Ainda não existe a chance de visitar eras passadas e a construção de algo que nos dê essa possibilidade sempre nos é apresentado junto a uma gama de cálculos tão grandes que me vem logo na cabeça o meme da Nazaré. Associar a figura do negro ao grande cientista é algo que não é comum no cinema. A sétima arte sempre traz atrás dos jalecos de autoridade a mesma cor, com raríssimos exemplos como o pai do Ciborgue, em Liga da Justiça (2017), e o pai da Sue e do Johnny Storm (2015), no filme do Quarteto Fantástico. Dois filmes bem esquecíveis e nem são sobre viagem no tempo, então podemos fingir que eu sequer os citei. Quando Will Smith é jogado no passado em MIB 3, é numa posição quase que de cobaia, fazendo seu personagem ter pouquíssima relação com a estrutura do experimento. É bom salientar que MIB 3 é outro filme esquecível.

O ponto fora dessa curva é A Gente Se Vê Ontem, filme distribuído pela Netflix e produzido por Spike Lee. Nele há uma narrativa super simplória e com um tema que, podem imaginar, casa muito com a viagem no tempo; o racismo. Imagine uma garota e um garoto negro tentando voltar no tempo para impedir que o irmão dela seja morto pela crueldade de policiais branco? Não estou falando da irmã do George Floyid, da irmã dos garotos do Cabula ou do músico que recebeu oitenta tiros, estou falando de ficção mesmo. Além de versar com a ideia do racismo, o filme ainda nos apresenta dois jovens negros com uma inteligência rara, sem recorrer ao estereótipo nerd que conversa muito pouco com a comunidade negra. Não é preciso ter trejeitos brancos para parecer inteligente.

A gente se vê ontem, 2019

O lado mais legal da ficção é a subversão do real. Quando imaginamos que viagem no tempo pode ser algo real, podemos transformar em realidade vários outros aspectos não identificados no mundo em que vivemos. Negros em posição de poder, infelizmente, ainda é um deles, o que nos pode ser mostrado através da arte para ver se assim percebemos, de uma vez por todas, que cor da pele não conta negativamente em nada.

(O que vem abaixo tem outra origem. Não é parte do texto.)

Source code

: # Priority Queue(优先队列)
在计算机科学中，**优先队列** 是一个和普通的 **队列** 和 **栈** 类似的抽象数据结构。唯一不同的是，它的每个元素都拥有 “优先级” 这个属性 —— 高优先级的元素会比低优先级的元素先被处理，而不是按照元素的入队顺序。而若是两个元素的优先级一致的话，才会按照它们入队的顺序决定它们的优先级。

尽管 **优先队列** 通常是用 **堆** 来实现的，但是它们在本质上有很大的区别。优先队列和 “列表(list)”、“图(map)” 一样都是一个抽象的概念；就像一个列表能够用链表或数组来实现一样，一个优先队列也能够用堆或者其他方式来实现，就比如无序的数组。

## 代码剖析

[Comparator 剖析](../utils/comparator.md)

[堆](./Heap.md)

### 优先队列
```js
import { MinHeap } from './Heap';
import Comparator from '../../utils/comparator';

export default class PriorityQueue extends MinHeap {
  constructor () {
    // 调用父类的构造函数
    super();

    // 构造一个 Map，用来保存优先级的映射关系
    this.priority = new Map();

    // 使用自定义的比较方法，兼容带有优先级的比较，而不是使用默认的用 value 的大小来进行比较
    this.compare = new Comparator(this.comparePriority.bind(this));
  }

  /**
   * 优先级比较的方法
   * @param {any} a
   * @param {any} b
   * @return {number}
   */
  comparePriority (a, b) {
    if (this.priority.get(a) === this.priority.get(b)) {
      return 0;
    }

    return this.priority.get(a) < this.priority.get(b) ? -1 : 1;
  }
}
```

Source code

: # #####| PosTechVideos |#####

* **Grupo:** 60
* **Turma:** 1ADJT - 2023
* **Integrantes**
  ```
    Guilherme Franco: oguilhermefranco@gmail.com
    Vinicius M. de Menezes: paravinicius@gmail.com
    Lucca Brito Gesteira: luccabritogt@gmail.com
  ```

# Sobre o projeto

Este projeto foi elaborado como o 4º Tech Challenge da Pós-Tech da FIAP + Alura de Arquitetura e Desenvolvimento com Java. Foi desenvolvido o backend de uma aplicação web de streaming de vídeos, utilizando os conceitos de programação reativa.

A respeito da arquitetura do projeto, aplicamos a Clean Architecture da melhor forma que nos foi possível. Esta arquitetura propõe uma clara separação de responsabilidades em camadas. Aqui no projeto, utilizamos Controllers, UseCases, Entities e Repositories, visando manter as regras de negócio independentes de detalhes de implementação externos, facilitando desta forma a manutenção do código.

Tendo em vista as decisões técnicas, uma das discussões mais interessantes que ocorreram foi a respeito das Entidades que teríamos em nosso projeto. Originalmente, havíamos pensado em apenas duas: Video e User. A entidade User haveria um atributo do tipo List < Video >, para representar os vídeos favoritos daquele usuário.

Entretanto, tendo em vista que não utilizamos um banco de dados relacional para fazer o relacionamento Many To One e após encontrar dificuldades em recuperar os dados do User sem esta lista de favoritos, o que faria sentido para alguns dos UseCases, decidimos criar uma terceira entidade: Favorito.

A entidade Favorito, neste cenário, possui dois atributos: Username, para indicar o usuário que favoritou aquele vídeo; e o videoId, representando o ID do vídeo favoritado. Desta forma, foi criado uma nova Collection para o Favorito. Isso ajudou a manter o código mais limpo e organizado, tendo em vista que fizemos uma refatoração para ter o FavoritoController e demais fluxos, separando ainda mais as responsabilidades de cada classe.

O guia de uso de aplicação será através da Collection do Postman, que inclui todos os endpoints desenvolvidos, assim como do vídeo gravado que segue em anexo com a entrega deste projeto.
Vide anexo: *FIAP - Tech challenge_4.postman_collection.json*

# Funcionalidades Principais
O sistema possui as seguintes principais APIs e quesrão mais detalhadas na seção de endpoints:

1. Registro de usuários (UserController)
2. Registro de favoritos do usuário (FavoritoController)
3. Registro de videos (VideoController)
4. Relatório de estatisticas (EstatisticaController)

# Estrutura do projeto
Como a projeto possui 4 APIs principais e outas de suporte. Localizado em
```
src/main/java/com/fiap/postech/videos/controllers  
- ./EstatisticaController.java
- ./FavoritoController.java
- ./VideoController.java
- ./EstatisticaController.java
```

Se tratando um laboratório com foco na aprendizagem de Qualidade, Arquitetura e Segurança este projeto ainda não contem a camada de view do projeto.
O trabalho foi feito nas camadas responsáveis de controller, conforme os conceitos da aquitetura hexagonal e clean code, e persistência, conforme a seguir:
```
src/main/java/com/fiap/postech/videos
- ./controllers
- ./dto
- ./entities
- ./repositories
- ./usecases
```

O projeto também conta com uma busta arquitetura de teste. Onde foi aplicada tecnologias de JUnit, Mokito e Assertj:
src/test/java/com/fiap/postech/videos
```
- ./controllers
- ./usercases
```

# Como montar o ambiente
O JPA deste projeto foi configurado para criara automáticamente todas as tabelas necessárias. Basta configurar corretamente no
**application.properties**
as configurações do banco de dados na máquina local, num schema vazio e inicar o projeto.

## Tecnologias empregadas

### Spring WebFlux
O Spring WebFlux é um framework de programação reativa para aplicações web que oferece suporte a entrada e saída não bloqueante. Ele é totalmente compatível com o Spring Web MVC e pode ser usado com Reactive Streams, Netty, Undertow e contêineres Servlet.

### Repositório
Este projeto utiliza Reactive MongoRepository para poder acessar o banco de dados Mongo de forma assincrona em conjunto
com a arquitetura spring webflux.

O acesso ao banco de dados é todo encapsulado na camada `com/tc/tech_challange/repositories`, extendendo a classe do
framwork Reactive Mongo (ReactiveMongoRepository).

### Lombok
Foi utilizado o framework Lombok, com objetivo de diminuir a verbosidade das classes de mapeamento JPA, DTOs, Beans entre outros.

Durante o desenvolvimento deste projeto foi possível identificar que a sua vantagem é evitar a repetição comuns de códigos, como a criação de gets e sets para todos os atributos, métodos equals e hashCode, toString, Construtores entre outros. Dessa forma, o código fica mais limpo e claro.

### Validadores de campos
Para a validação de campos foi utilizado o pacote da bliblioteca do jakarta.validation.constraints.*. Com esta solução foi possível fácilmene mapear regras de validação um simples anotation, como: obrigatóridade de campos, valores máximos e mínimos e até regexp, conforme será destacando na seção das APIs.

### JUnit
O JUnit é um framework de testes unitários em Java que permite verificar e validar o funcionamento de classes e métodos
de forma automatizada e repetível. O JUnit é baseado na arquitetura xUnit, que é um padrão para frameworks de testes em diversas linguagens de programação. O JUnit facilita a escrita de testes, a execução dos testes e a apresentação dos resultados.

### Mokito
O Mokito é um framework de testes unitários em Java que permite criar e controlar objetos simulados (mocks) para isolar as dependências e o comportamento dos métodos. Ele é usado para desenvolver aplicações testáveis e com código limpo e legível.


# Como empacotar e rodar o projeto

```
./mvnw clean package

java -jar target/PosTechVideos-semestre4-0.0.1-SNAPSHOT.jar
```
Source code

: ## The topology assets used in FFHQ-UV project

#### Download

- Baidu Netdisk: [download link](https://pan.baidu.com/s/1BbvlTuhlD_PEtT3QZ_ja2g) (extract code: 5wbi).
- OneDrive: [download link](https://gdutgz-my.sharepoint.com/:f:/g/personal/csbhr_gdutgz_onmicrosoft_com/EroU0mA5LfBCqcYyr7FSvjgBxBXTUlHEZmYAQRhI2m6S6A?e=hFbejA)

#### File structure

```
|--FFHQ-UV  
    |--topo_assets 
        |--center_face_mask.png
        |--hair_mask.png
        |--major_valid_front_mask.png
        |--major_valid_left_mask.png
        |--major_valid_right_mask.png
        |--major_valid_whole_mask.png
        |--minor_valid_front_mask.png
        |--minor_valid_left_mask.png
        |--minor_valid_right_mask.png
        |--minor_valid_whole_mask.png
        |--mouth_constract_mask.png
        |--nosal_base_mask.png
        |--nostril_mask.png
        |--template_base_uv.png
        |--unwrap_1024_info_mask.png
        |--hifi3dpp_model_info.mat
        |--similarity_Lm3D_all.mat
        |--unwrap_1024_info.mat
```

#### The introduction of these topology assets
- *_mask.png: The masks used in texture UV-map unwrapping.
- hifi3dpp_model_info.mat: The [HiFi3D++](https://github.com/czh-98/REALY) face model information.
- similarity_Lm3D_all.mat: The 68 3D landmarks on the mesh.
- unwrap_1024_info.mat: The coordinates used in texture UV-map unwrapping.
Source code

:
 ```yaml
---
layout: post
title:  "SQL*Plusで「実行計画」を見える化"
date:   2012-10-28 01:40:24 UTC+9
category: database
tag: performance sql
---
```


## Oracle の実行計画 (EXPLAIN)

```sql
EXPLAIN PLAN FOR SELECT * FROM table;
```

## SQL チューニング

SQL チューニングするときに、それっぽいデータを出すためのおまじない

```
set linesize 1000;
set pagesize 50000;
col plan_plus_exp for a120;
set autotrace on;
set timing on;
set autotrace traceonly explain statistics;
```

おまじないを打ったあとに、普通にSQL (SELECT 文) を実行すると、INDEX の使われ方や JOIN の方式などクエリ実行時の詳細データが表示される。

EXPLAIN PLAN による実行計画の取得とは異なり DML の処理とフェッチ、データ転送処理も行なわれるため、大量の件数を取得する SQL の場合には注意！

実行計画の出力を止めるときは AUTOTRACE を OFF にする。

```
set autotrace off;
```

Reforçar a ideia de que a super inteligência tem uma cor é um desserviço, não só para uma comunidade, para toda uma sociedade. A canaltech fez uma lista com os dez melhores filmes com viagem no tempo e nenhum deles tem protagonista negro. A culpa é do site? Lógico que não, eles só constataram algo que é muito cruel perceber. Talvez eu tenha que voltar no tempo para dizer que Efeito Borboleta poderia ter sido protagonizado por Idris Elba, Doze Macacos poderia ter sido protagonizado por Cuba Gooding Jr., O Homem do Futuro por Fabrício Boliveira e tantas outras histórias que poderiam, podem e poderão ter negros sem sofrer qualquer limitação. E se minha viagem der certo, eu juro que aviso ao Fred Hampton que não podemos confiar tantos em todos os nossos amigos e ao Martin que nós ainda temos um sonho. #WakandaForever

Por que não é mimimi?

“Que nada nos limite, que nada nos defina, que nada nos sujeite.” A frase de Simone de Beauvoir tem o contexto de gênero, mas pode ser facilmente utilizada para argumentar a possível alegação de mimimi do texto lido. Ninguém deveria ter limites, principalmente dentro da arte. Imaginar uma viagem no tempo como algo que só pode ser acessado por mentes geniais e não imaginar essas mentes geniais como mentes negras é um enorme exemplo do racismo. Isso pode ser feito sem intenção clara, mas podemos concordar que não é coincidência, afinal, são diversas narrativas e a maioria apresenta a mesma cor por trás dessa grande descoberta. Ninguém quer ser limitado, ninguém quer ser erroneamente definido, ninguém quer ser sujeitado a um mesmo local de exclusão. Você quer isso para você e para seus iguais? Então… não é mimimi.